For all the people who were interested in the first conversation between Peterson and Harris, and Peterson's conception of truth in particular, check out this video if you haven't already, as I think it's the place where he gives the clearest and most sustained rundown of what he was trying to get at:
Don't keep us in suspense
QFT. Every time he mentioned how he took classes with Rorty, I cringed. Unfortunately, Harris has that tendency (learned in academia) to name drop and fall back on lineages as if it's relevant to the points on the table.
As someone finishing up a PhD in the humanities (I'm on a scholarship in the UK) I can say that to call college/university education "compromised" is a colossal understatement
But this is the problem with Nietzsche: For every claim he makes in one place, you can find him contradicting it in another place. He's one of the most schizophrenic philosophers I've ever read. Do you think it's a coincidence that people like Roland Barthes and Jacques Derrida were influenced by him?
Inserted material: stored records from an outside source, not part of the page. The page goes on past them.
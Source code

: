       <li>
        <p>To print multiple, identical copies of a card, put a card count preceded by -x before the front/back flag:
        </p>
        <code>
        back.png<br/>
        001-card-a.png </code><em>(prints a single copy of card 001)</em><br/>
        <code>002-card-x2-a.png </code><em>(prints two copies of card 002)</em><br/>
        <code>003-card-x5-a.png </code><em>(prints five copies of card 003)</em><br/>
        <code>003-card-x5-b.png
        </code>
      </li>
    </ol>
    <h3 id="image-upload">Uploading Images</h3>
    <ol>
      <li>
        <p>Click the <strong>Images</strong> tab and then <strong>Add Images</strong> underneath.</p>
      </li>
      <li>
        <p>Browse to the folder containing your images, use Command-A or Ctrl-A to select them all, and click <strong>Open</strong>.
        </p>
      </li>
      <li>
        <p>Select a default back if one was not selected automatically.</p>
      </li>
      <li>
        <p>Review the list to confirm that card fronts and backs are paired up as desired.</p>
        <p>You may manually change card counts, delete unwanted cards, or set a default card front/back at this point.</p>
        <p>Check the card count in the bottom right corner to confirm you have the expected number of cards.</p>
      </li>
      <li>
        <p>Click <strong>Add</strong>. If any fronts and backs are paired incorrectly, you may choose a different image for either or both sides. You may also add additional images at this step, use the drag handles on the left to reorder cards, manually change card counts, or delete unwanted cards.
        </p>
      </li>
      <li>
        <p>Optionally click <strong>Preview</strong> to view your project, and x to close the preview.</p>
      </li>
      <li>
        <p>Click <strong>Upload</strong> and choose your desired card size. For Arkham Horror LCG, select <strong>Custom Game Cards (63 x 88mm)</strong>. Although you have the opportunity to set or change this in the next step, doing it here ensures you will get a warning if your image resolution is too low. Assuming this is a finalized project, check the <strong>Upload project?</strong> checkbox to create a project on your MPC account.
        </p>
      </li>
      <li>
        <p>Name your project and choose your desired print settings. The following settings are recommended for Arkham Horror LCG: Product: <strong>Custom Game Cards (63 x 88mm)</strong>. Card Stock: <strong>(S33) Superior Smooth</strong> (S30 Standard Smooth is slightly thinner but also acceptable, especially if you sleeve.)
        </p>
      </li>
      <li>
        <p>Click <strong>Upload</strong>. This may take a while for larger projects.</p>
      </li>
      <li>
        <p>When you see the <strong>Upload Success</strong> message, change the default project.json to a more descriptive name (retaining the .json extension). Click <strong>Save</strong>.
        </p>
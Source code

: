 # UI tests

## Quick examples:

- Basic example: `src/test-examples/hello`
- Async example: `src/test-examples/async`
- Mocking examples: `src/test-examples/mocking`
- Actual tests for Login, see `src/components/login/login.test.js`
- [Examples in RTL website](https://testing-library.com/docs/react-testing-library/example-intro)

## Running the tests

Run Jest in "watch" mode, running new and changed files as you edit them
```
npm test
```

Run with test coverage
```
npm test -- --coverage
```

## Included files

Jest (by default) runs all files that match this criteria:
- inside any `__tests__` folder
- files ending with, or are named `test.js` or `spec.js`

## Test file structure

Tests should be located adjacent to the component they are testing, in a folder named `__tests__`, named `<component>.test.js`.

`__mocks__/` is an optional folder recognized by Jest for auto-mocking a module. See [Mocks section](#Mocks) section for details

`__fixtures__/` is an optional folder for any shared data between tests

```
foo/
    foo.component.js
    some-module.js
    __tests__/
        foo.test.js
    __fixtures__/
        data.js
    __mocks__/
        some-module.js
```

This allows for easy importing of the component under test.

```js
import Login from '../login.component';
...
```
I also actually find it more than a little perverse that Peterson - a man who gave a talk called "Strengthen the Individual" and is so preoccupied with the individual subject - is so attached to a man who argued in
The Will to Power the following:
"'The subject.' This is the term for our belief in a unity underlying all the different impulses of the highest feeling of reality. We understand this belief as the
effect of one cause – we believe so firmly in our belief that for its sake we imagine ‘truth,’ ‘reality,’ ‘substantiality’ in general. ‘The subject’ is the fiction that many similar states in us are the effect of one substratum. But it is we who first created the ‘similarity’ of these states; our adjusting them and making them similar is the fact, not their similarity (which ought rather to be denied).”
I also think something like this from
Daybreak is more than a little worrisome in the ease with which it can be understood as a license for moral irresponsibility:
"We are none of us that which we appear to be in accordance with the states for which alone we have consciousness and words, and consequently praise and blame."
I think there's just too much cherry picking that has to be done to make Nietzsche not sound like a whack job, and if, at the end of the day, all you're left with is a heap of contradictions where every potentially good point has its opposite somewhere in the same corpus, then why not just move on to someone else?
Given Peterson's Jungian slant, it's no wonder that he's fascinated by Nietzsche since the man literally embodied the split down the middle of each person of good and evil that he always talks about. But I don't think all of Nietzsche's evil nonsense is worth the trouble.
These statements are perfectly coherent and make complete sense in the context of his position. How do you imagine yourself to be checkmating Peterson and/or people who like him?
Roland Barthes, Jean-François Lyotard, and Jacques Derrida for starters. You can also get some wider context for this nonsense by checking out Stephen R.C. Hicks, who, in addition to writing a great book literally called
Explaining Postmodernism and lecturing on postmodernism, was Peterson's most recent guest on his podcast.